DETAILS/SEAN JOHN/WILLIAM MORRIS: This sneaky little get-together took place in a fire hall in the residential part of Park City proper. Perhaps the swankiest do we’ve seen yet, complete with massive video screens, red chandeliers, huge dance floor and two long bars, this party was quickly discovered by the masses and swamped at the door. But getting in took far more than simply knowing where it was – you had to be special to get on this list. I won’t tell you how we got in, but it was certainly the coup of the festival so far. Celebrity appearances included Amy Smart (who touched my butt), Jeremy Sisto (who didn’t), Peter Fonda, Macaulay Culkin, Mark Ruffalo, Vera Farmiga (Adrien Brody’s love interesting Dummy), and a very sloppily drunken Johnny Galecki. I thought I saw Mena Suvari a bunch of times, but it turned out to be the 2Xist Underwear publicist instead. Sadly, not long after we arrived, the bar ran out of booze, with the bartenders admitting “we really didn’t get very much given to us.” That was bad, but not something that couldn’t be handled… until Paris Hilton and Nicola Charles walked their skanky asses into the room. Quickly turning the entry/exit corridor into a bottleneck, due to security staff who were convinced that Hilton and Charles couldn’t walk in without everyone else clearing out, the doltish duo also had a booth cleared out for them, then sat and pretended they were talking as photographers snapped them from two feet away. The rank stank of skank was all too much for most people with taste and the room soon cleared. Apparently there were gift bags on the premises, but darned if we could find them. Added to that, the coat check girl hadn’t been told how a coat check works before her shift, so every jacket was filed out of numerical order, and mine wasn’t even filed under the number I was given. People essentially climbed over the counter and found their own jackets after a while, leaving the lasting memory of the Details party being “a grandiose shitfight.”

THE SUNDANCE CHANNEL: What a bum rap this party turned out to be. Everything started off great - no long lines, easy entry with a ticket, fantastic food and free booze galore, but the devil's in the details, and the Sundance Channel party was severely lacking in those. First of all, despite a tradition of having the finest swag bags of all the parties at the festival, this year the Sundance Channel decided to make their swag better, but hide it from everyone except a select few.
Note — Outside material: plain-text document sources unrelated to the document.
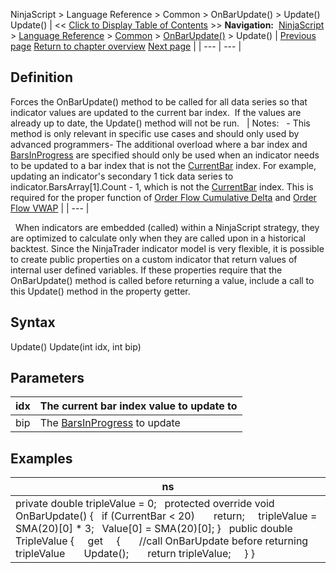 ﻿
NinjaScript \> Language Reference \> Common \> OnBarUpdate() \> Update()
Update()
| \<\< [Click to Display Table of Contents](update.md) \>\> **Navigation:**     [NinjaScript](ninjascript.md) \> [Language Reference](language_reference_wip.md) \> [Common](common.md) \> [OnBarUpdate()](onbarupdate.md) \> Update() | [Previous page](istickreplays.md) [Return to chapter overview](onbarupdate.md) [Next page](onconnectionstatusupdate.md) |
| --- | --- |
## Definition
Forces the OnBarUpdate() method to be called for all data series so that indicator values are updated to the current bar index.  If the values are already up to date, the Update() method will not be run.
 
| Notes:   - This method is only relevant in specific use cases and should only used by advanced programmers- The additional overload where a bar index and [BarsInProgress](barsinprogress.md) are specified should only be used when an indicator needs to be updated to a bar index that is not the [CurrentBar](currentbar.md) index. For example, updating an indicator's secondary 1 tick data series to indicator.BarsArray\[1].Count \- 1, which is not the [CurrentBar](currentbar.md) index. This is required for the proper function of [Order Flow Cumulative Delta](order_flow_cumulative_delta2.md) and [Order Flow VWAP](order_flow_vwap2.md) |
| --- |

 
When indicators are embedded (called) within a NinjaScript strategy, they are optimized to calculate only when they are called upon in a historical backtest. Since the NinjaTrader indicator model is very flexible, it is possible to create public properties on a custom indicator that return values of internal user defined variables. If these properties require that the OnBarUpdate() method is called before returning a value, include a call to this Update() method in the property getter.
 
## Syntax
Update()
Update(int idx, int bip)
 
## Parameters
| idx | The current bar index value to update to |
| --- | --- |
| bip | The [BarsInProgress](barsinprogress.md) to update |

## Examples
| ns |
| --- |
| private double tripleValue \= 0;   protected override void OnBarUpdate() {    if (CurrentBar \< 20)        return;      tripleValue \= SMA(20)\[0] \* 3;    Value\[0] \= SMA(20)\[0]; }   public double TripleValue {      get      {        //call OnBarUpdate before returning tripleValue        Update();        return tripleValue;      } } |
Last year their bag was said to be worth thousands, which had celebrities diving over one another to get their share in an ugly display of greed.
This year it seemed nothing was on offer at all, except 'sepia tone' disposable cameras - something I can't bring myself to use on a purely environmental level. It seemed odd to go from great swag to no swag, I thought, but as I supped of the sumptuous Stella Artois in my fist, I overheard something that irked me. "Here, quickly, take this ticket. Don't let anyone see it. In half an hour, go to the room at the back and get your bag. They're only for directors this year..." Just as well they weren't for actors, since those were pretty thin on the ground, though Scrubs star and Garden state director Zack Braff was in attendance, annoyed that the bar wouldn't serve him booze. He seemed more than happy when I told him his film was the best I'd seen at the fest so far, but a lack of beer meant he was gone in a hurry. Adding to the annoyance, the people that I was supposed to meet at the party were instead ferried into another room when they arrived, because the first room had been overcrowded. It might not have been so bad if there weren't six IFC Video cameras roaming around the joint, clogging up the works.
So I stood looking like an asshole for an hour before my friends found me. Odds are, the Sundance Channel party next year won't be nearly such a hot ticket. Sure, swag may be sleazy, but elitism and bad planning is worse.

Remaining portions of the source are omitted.